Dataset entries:
= = = = =

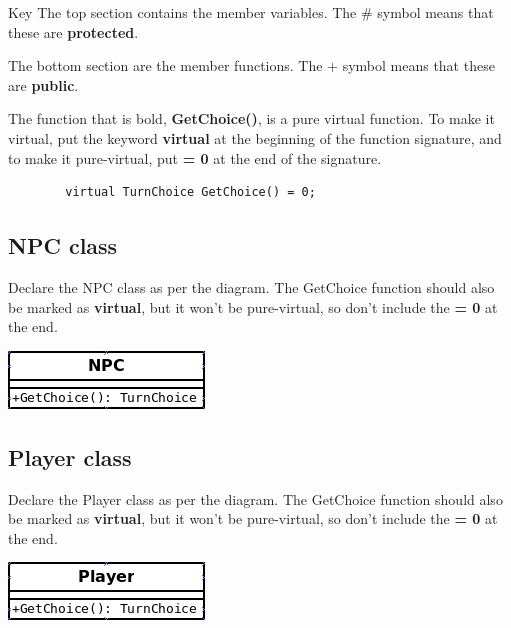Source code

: \documentclass[a4paper,12pt,oneside]{book}
\begin{document}
    \begin{hint}{Key}
        The top section contains the member variables. The \# symbol
        means that these are \textbf{protected}.

        The bottom section are the member functions. The + symbol
        means that these are \textbf{public}.

        The function that is bold, \textbf{GetChoice()}, is a pure
        virtual function.
        To make it virtual, put the keyword \textbf{virtual}
        at the beginning of the function signature, and to make it
        pure-virtual, put \textbf{= 0} at the end of the signature.
        \begin{verbatim}
        virtual TurnChoice GetChoice() = 0;
        \end{verbatim}
    \end{hint}

    \subsection{NPC class}

    Declare the NPC class as per the diagram. The GetChoice function
    should also be marked as \textbf{virtual}, but it won't be pure-virtual,
    so don't include the \textbf{= 0} at the end.
    
    \begin{center}
        \includegraphics{images/lab9-npc.png}
    \end{center}

    \subsection{Player class}

    Declare the Player class as per the diagram. The GetChoice function
    should also be marked as \textbf{virtual}, but it won't be pure-virtual,
    so don't include the \textbf{= 0} at the end.
    
    \begin{center}
        \includegraphics{images/lab9-player.png}
    \end{center}
\end{document}

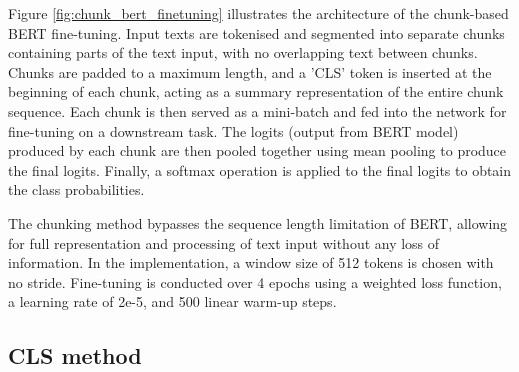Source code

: Figure \ref{fig:chunk_bert_finetuning} illustrates the architecture of the chunk-based BERT fine-tuning. Input texts are tokenised and segmented into separate chunks containing parts of the text input, with no overlapping text between chunks. Chunks are padded to a maximum length, and a 'CLS' token is inserted at the beginning of each chunk, acting as a summary representation of the entire chunk sequence. Each chunk is then served as a mini-batch and fed into the network for fine-tuning on a downstream task. The logits (output from BERT model) produced by each chunk are then pooled together using mean pooling to produce the final logits. Finally, a softmax operation is applied to the final logits to obtain the class probabilities.

The chunking method bypasses the sequence length limitation of BERT, allowing for full representation and processing of text input without any loss of information. In the implementation, a window size of 512 tokens is chosen with no stride. Fine-tuning is conducted over 4 epochs using a weighted loss function, a learning rate of 2e-5, and 500 linear warm-up steps.

\subsection{CLS method}

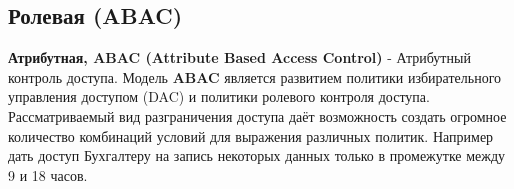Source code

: \subsection{Ролевая (ABAC)}
\textbf{Атрибутная, ABAC (Attribute Based Access Control)} - Атрибутный контроль доступа. Модель \textbf{ABAC} является развитием политики избирательного управления доступом (DAC) и политики ролевого контроля доступа. Рассматриваемый вид разграничения доступа даёт возможность создать огромное количество комбинаций условий для выражения различных политик. Например дать доступ Бухгалтеру на запись некоторых данных только в промежутке между 9 и 18 часов.



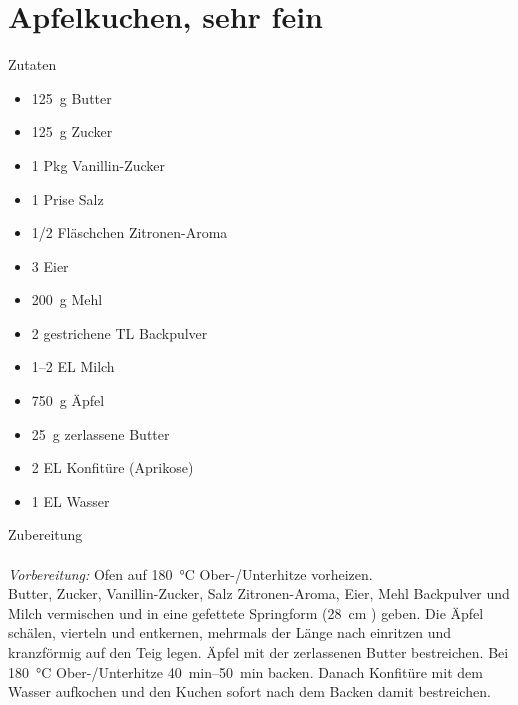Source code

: \section*{Apfelkuchen, sehr fein}
\ihead{}\ohead{}
\cfoot{}
{\Large Zutaten}
\begin{multicols}{2}
\begin{itemize}
    \item \SI{125}{g} Butter
    \item \SI{125}{g} Zucker
    \item \num{1} Pkg Vanillin-Zucker
    \item \num{1} Prise Salz
    \item \num{1/2} Fläschchen Zitronen-Aroma
    \item \num{3} Eier
    \item \SI{200}{g} Mehl
    \item \num{2} gestrichene TL Backpulver
    \item \numrange{1}{2} EL Milch
    \item \SI{750}{g} Äpfel
    \item \SI{25}{g} zerlassene Butter
    \item \num{2} EL Konfitüre (Aprikose)
    \item \num{1} EL Wasser
\end{itemize}
\columnbreak
\end{multicols}
\noindent
{\Large Zubereitung}\\
\\
\textit{Vorbereitung:} Ofen auf \SI{180}{\celsius} Ober-/Unterhitze vorheizen.\\
Butter, Zucker, Vanillin-Zucker, Salz Zitronen-Aroma, Eier, Mehl Backpulver und Milch vermischen und in eine gefettete Springform (\SI{28}{cm} \diameter) geben.
Die Äpfel schälen, vierteln und entkernen, mehrmals der Länge nach einritzen und kranzförmig auf den Teig legen. 
Äpfel mit der zerlassenen Butter bestreichen.
Bei \SI{180}{\celsius} Ober-/Unterhitze \SIrange{40}{50}{min} backen. 
Danach Konfitüre mit dem Wasser aufkochen und den Kuchen sofort nach dem Backen damit bestreichen. 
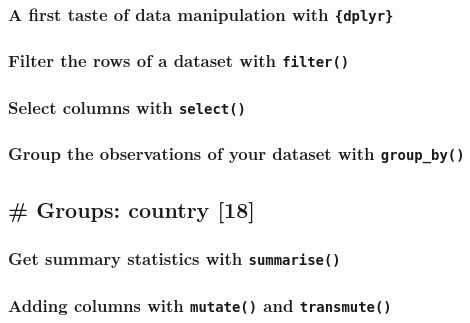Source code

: \documentclass[]{gitbook}
\begin{document}
\hypertarget{a-first-taste-of-data-manipulation-with-dplyr}{%
\subsubsection{\texorpdfstring{A first taste of data manipulation with \texttt{\{dplyr\}}}{A first taste of data manipulation with \{dplyr\}}}\label{a-first-taste-of-data-manipulation-with-dplyr}}

\hypertarget{filter-the-rows-of-a-dataset-with-filter}{%
\subsubsection{\texorpdfstring{Filter the rows of a dataset with \texttt{filter()}}{Filter the rows of a dataset with filter()}}\label{filter-the-rows-of-a-dataset-with-filter}}

\hypertarget{select-columns-with-select}{%
\subsubsection{\texorpdfstring{Select columns with \texttt{select()}}{Select columns with select()}}\label{select-columns-with-select}}

\hypertarget{group-the-observations-of-your-dataset-with-group_by}{%
\subsubsection{\texorpdfstring{Group the observations of your dataset with \texttt{group\_by()}}{Group the observations of your dataset with group\_by()}}\label{group-the-observations-of-your-dataset-with-group_by}}

\hypertarget{groups-country-18}{%
\subsection{\# Groups: country {[}18{]}}\label{groups-country-18}}

\hypertarget{get-summary-statistics-with-summarise}{%
\subsubsection{\texorpdfstring{Get summary statistics with \texttt{summarise()}}{Get summary statistics with summarise()}}\label{get-summary-statistics-with-summarise}}

\hypertarget{adding-columns-with-mutate-and-transmute}{%
\subsubsection{\texorpdfstring{Adding columns with \texttt{mutate()} and \texttt{transmute()}}{Adding columns with mutate() and transmute()}}\label{adding-columns-with-mutate-and-transmute}}
\end{document}
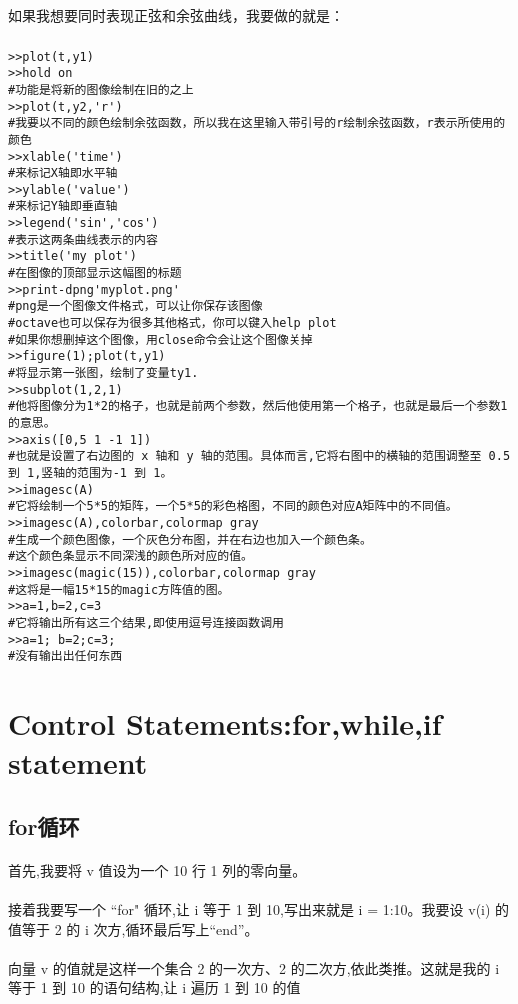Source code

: \documentclass{article}
\begin{document}
\begin{CJK}{UTF8}{gbsn}
\paragraph{}
如果我想要同时表现正弦和余弦曲线，我要做的就是：
\subparagraph{}
\begin{verbatim}
>>plot(t,y1)
>>hold on
#功能是将新的图像绘制在旧的之上
>>plot(t,y2,'r')
#我要以不同的颜色绘制余弦函数，所以我在这里输入带引号的r绘制余弦函数，r表示所使用的颜色
>>xlable('time')
#来标记X轴即水平轴
>>ylable('value')
#来标记Y轴即垂直轴
>>legend('sin','cos')
#表示这两条曲线表示的内容
>>title('my plot')
#在图像的顶部显示这幅图的标题
>>print-dpng'myplot.png'
#png是一个图像文件格式，可以让你保存该图像
#octave也可以保存为很多其他格式，你可以键入help plot
#如果你想删掉这个图像，用close命令会让这个图像关掉
>>figure(1);plot(t,y1)
#将显示第一张图，绘制了变量ty1.
>>subplot(1,2,1)
#他将图像分为1*2的格子，也就是前两个参数，然后他使用第一个格子，也就是最后一个参数1的意思。
>>axis([0,5 1 -1 1])
#也就是设置了右边图的 x 轴和 y 轴的范围。具体而言,它将右图中的横轴的范围调整至 0.5
到 1,竖轴的范围为-1 到 1。
>>imagesc(A)
#它将绘制一个5*5的矩阵，一个5*5的彩色格图，不同的颜色对应A矩阵中的不同值。
>>imagesc(A),colorbar,colormap gray
#生成一个颜色图像，一个灰色分布图，并在右边也加入一个颜色条。
#这个颜色条显示不同深浅的颜色所对应的值。
>>imagesc(magic(15)),colorbar,colormap gray
#这将是一幅15*15的magic方阵值的图。
>>a=1,b=2,c=3
#它将输出所有这三个结果,即使用逗号连接函数调用
>>a=1; b=2;c=3;
#没有输出出任何东西
\end{verbatim}
\section{Control Statements:for,while,if statement}
\subsection{for循环}
\paragraph{}
首先,我要将 v 值设为一个 10 行 1 列的零向量。
\paragraph{}
接着我要写一个 “for" 循环,让 i 等于 1 到 10,写出来就是 i = 1:10。我要设 v(i) 的值等于 2 的 i 次方,循环最后写上“end”。
\paragraph{}
向量 v 的值就是这样一个集合 2 的一次方、2 的二次方,依此类推。这就是我的 i 等于 1 到 10 的语句结构,让 i 遍历 1 到 10 的值

\end{CJK}
\end{document}
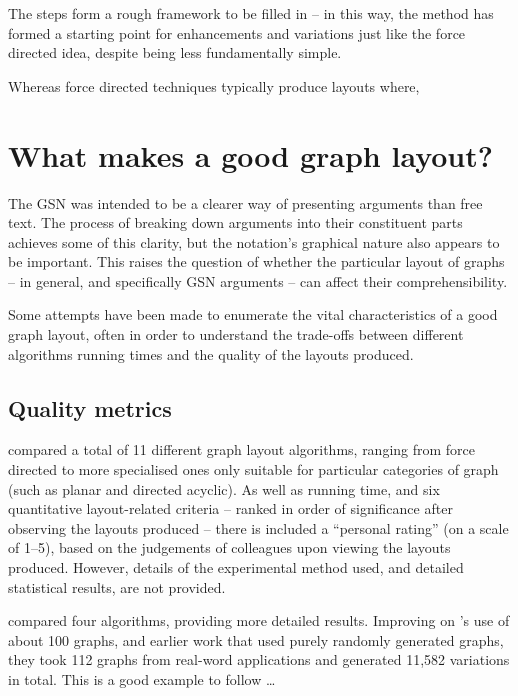 The steps form a rough framework to be filled in -- in this way, the method has formed a starting point for enhancements and variations just like the force directed idea, despite being less fundamentally simple.

Whereas force directed techniques typically produce layouts where, 


\section{What makes a good graph layout? \label{sec:whatmakesgood}}

The GSN was intended to be a clearer way of presenting arguments than free text.
The process of breaking down arguments into their constituent parts achieves some of this clarity,
but the notation's graphical nature also appears to be important.
This raises the question of whether the particular layout of graphs -- in general, and specifically GSN arguments -- can affect their comprehensibility.

Some attempts have been made to enumerate the vital characteristics of a good graph layout, often in order to understand the trade-offs between different algorithms running times and the quality of the layouts produced.


\subsection{Quality metrics}

\citet{Himsolt95comparingand} compared a total of 11 different graph layout algorithms, ranging from force directed to more specialised ones only suitable for particular categories of graph (such as planar and directed acyclic).
As well as running time, and six quantitative layout-related criteria -- ranked in order of significance after observing the layouts produced -- there is included a ``personal rating'' (on a scale of 1--5), based on the judgements of colleagues upon viewing the layouts produced.
However, details of the experimental method used, and detailed statistical results, are not provided.

\citet{DiBattista1997303} compared four algorithms, providing more detailed results.
Improving on \citeauthor{Himsolt95comparingand}'s use of about 100 graphs, and earlier work that used purely randomly generated graphs, they took 112 graphs from real-word applications and generated 11,582 variations in total. This is a good example to follow \ldots

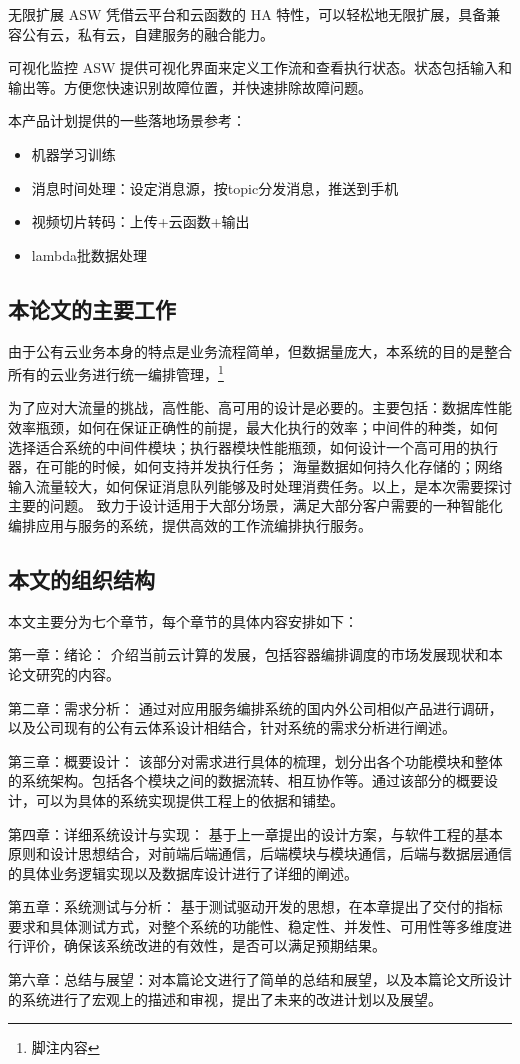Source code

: 无限扩展
ASW 凭借云平台和云函数的 HA 特性，可以轻松地无限扩展，具备兼容公有云，私有云，自建服务的融合能力。

可视化监控
ASW 提供可视化界面来定义工作流和查看执行状态。状态包括输入和输出等。方便您快速识别故障位置，并快速排除故障问题。


本产品计划提供的一些落地场景参考：

    \begin{itemize}
        \item 机器学习训练
        \item 消息时间处理：设定消息源，按topic分发消息，推送到手机
        \item 视频切片转码：上传+云函数+输出
        \item lambda批数据处理
    \end{itemize}



\subsection{本论文的主要工作}

由于公有云业务本身的特点是业务流程简单，但数据量庞大，本系统的目的是整合所有的云业务进行统一编排管理，\footnote{脚注内容}

为了应对大流量的挑战，高性能、高可用的设计是必要的。主要包括：数据库性能效率瓶颈，如何在保证正确性的前提，最大化执行的效率；中间件的种类，如何
选择适合系统的中间件模块；执行器模块性能瓶颈，如何设计一个高可用的执行器，在可能的时候，如何支持并发执行任务；
海量数据如何持久化存储的；网络输入流量较大，如何保证消息队列能够及时处理消费任务。以上，是本次需要探讨主要的问题。
致力于设计适用于大部分场景，满足大部分客户需要的一种智能化编排应用与服务的系统，提供高效的工作流编排执行服务。

\subsection{本文的组织结构}
本文主要分为七个章节，每个章节的具体内容安排如下：

第一章：绪论： 介绍当前云计算的发展，包括容器编排调度的市场发展现状和本论文研究的内容。

第二章：需求分析： 通过对应用服务编排系统的国内外公司相似产品进行调研，以及公司现有的公有云体系设计相结合，针对系统的需求分析进行阐述。

第三章：概要设计： 该部分对需求进行具体的梳理，划分出各个功能模块和整体的系统架构。包括各个模块之间的数据流转、相互协作等。通过该部分的概要设计，可以为具体的系统实现提供工程上的依据和铺垫。

第四章：详细系统设计与实现： 基于上一章提出的设计方案，与软件工程的基本原则和设计思想结合，对前端后端通信，后端模块与模块通信，后端与数据层通信的具体业务逻辑实现以及数据库设计进行了详细的阐述。

第五章：系统测试与分析： 基于测试驱动开发的思想，在本章提出了交付的指标要求和具体测试方式，对整个系统的功能性、稳定性、并发性、可用性等多维度进行评价，确保该系统改进的有效性，是否可以满足预期结果。

第六章：总结与展望：对本篇论文进行了简单的总结和展望，以及本篇论文所设计的系统进行了宏观上的描述和审视，提出了未来的改进计划以及展望。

= = = = =

Your answer should be a single number, namely how many lines of the data above hold "verbatim".

• _Response area_: 4